Attendance and participation (25%). Informed participation is a central requirement of this course. Students are expected to do all of the assigned readings and to give evidence of this in class. Satisfactory participation also entails an attention to reasoned arguments about the texts under discussion and collegiality toward fellow students. Your grade will be reduced for excessive absences.

 

Short Written Assignments (30%).  Students are required to write six short essays over the course of the semester. On my website, I will post a set of questions about the next session's reading assignment. If questions are not handed out for the next session’s reading assignment, you are encourage to write a short essay consisting of a focused analysis of one problem that arises for you out of the text to be discussed. Students should write a 250 to 500-word response and hand it in during the session in which that text is discussed. No short papers will be accepted late. If you have last-minute printer problems, send the text of your short paper to the intern before class via e-mail, and hand in a hard copy for grading during the next session. Work in electronic format will not be graded. Save your question sets as study guides.

 

Paper (20%). Students are asked to write one longer paper of 5 to 7 on one of the four novels listed below. The approach you should take in this paper will be discussed later in the quarter.

 

Final exam (25%).

 

Texts

 

Set Books. These books are available for purchase at the Seminary Co-op Bookstore (Corner of 58th and University). While most of the books are also on reserve at Regenstein and Harper library, students are strongly encouraged to buy them.

 

Readings in Western Civilization (Chicago), vol. 7

*Readings in Western Civilization (Chicago), vol. 8

J.S. Mill, On Liberty (Hackett)

*TCW Blanning, The Nineteenth Century (Oxford)

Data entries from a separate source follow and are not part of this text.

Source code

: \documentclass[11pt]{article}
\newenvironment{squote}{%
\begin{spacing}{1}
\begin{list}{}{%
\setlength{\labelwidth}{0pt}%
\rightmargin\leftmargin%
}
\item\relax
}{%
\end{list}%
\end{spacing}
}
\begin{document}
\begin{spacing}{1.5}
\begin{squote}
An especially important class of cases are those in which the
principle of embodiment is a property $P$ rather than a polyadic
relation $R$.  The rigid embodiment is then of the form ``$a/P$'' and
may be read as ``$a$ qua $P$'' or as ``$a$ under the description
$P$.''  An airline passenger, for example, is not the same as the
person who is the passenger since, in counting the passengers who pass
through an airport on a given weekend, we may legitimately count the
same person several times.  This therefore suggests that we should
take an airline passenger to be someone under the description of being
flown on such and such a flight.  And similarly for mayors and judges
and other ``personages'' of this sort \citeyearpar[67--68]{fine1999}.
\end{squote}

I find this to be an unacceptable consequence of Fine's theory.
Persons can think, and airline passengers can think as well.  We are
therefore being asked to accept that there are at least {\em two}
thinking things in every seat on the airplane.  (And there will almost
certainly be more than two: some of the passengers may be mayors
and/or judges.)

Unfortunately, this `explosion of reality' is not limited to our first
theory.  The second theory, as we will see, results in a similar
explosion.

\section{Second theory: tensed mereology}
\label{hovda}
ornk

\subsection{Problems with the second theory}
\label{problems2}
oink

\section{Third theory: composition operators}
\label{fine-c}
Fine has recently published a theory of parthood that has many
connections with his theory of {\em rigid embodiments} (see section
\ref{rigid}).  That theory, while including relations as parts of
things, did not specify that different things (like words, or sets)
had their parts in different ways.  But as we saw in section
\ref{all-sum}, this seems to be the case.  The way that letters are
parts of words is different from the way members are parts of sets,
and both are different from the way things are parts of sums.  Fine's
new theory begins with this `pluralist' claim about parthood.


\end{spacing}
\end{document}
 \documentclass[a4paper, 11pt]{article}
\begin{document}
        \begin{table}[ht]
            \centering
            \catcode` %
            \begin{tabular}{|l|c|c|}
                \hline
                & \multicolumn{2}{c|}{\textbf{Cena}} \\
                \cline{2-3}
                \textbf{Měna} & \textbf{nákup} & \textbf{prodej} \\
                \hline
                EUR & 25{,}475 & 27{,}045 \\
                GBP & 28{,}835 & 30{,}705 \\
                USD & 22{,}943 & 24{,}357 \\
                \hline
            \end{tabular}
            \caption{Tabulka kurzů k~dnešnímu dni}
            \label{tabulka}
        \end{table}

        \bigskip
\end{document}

Sigmund Freud, Civilization and its Discontents (Norton)

*William Doyle, The Oxford History of the French Revolution (Oxford)

Gustave Flaubert, Madame Bovary (Penguin)

*Charles Breunig, The Revolutionary Era, 1789-1850 (W.W. Norton)

Marx and Engels, The Communist Manifesto (Penguin)

*Bernard Mandeville, The Fable of the Bees (Hackett)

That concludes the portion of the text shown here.